### Activity
Give back exactly the lines from the one that includes "5. **Think PM-first**" to the last line below, both included, and no further lines.

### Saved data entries
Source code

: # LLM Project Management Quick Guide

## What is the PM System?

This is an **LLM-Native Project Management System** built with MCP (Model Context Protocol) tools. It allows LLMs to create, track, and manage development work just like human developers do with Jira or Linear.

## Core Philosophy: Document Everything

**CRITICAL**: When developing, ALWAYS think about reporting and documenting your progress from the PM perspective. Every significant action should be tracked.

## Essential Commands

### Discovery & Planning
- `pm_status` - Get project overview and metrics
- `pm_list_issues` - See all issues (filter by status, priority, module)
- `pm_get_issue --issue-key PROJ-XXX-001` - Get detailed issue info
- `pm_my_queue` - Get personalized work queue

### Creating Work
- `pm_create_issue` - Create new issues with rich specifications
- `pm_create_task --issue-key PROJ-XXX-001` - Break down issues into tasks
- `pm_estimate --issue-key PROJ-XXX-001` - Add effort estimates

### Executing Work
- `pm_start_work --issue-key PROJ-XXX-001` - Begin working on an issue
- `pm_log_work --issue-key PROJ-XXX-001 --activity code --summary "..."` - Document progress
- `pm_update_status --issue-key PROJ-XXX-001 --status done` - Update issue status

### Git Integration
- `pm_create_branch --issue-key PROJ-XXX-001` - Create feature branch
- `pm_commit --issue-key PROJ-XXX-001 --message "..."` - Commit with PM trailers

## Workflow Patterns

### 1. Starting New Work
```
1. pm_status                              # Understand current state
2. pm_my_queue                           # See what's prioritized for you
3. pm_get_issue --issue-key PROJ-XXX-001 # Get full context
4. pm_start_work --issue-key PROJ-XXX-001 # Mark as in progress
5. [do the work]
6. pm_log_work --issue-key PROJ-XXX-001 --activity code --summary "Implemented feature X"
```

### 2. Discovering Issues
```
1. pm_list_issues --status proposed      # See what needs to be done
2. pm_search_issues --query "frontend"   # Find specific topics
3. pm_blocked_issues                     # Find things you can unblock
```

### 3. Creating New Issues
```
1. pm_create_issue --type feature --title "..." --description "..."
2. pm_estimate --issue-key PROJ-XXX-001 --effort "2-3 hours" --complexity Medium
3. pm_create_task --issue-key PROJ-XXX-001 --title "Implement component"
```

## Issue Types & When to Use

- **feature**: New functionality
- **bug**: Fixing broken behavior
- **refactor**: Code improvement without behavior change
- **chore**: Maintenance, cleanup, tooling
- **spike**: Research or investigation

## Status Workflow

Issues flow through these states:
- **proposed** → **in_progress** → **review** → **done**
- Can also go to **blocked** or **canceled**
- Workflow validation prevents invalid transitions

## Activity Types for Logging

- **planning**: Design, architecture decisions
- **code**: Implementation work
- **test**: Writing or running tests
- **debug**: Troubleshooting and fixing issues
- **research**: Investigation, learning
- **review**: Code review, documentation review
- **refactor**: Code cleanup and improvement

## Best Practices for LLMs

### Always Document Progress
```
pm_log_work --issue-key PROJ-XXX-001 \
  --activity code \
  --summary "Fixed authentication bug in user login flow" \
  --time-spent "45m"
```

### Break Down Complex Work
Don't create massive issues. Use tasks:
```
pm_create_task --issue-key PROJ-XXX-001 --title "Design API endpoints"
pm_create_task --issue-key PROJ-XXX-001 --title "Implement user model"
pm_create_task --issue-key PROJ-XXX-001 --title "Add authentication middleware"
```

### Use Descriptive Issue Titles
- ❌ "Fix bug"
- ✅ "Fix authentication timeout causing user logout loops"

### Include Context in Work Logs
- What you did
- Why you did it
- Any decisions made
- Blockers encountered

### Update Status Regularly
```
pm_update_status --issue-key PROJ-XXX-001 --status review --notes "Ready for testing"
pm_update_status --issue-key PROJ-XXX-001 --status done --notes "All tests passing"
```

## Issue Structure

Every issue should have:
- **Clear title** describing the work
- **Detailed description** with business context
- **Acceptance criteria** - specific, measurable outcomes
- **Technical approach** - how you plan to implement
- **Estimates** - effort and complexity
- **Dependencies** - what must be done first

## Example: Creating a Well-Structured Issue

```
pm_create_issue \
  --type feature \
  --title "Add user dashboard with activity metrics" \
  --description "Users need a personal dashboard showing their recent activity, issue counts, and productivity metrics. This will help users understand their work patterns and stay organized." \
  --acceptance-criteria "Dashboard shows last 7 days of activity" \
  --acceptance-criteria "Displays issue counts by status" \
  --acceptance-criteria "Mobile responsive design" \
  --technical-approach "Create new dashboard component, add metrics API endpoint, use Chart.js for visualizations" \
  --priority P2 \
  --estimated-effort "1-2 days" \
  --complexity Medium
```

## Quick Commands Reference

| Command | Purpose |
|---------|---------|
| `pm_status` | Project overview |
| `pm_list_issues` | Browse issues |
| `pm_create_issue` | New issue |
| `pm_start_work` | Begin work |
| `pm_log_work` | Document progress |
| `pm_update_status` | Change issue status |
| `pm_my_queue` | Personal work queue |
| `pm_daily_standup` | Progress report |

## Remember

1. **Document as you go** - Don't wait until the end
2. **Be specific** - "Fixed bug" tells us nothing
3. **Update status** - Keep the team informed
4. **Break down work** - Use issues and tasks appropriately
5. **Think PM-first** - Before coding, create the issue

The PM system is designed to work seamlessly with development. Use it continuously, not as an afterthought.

### Response area
5. **Think PM-first** - Before coding, create the issue

The PM system is designed to work seamlessly with development. Use it continuously, not as an afterthought.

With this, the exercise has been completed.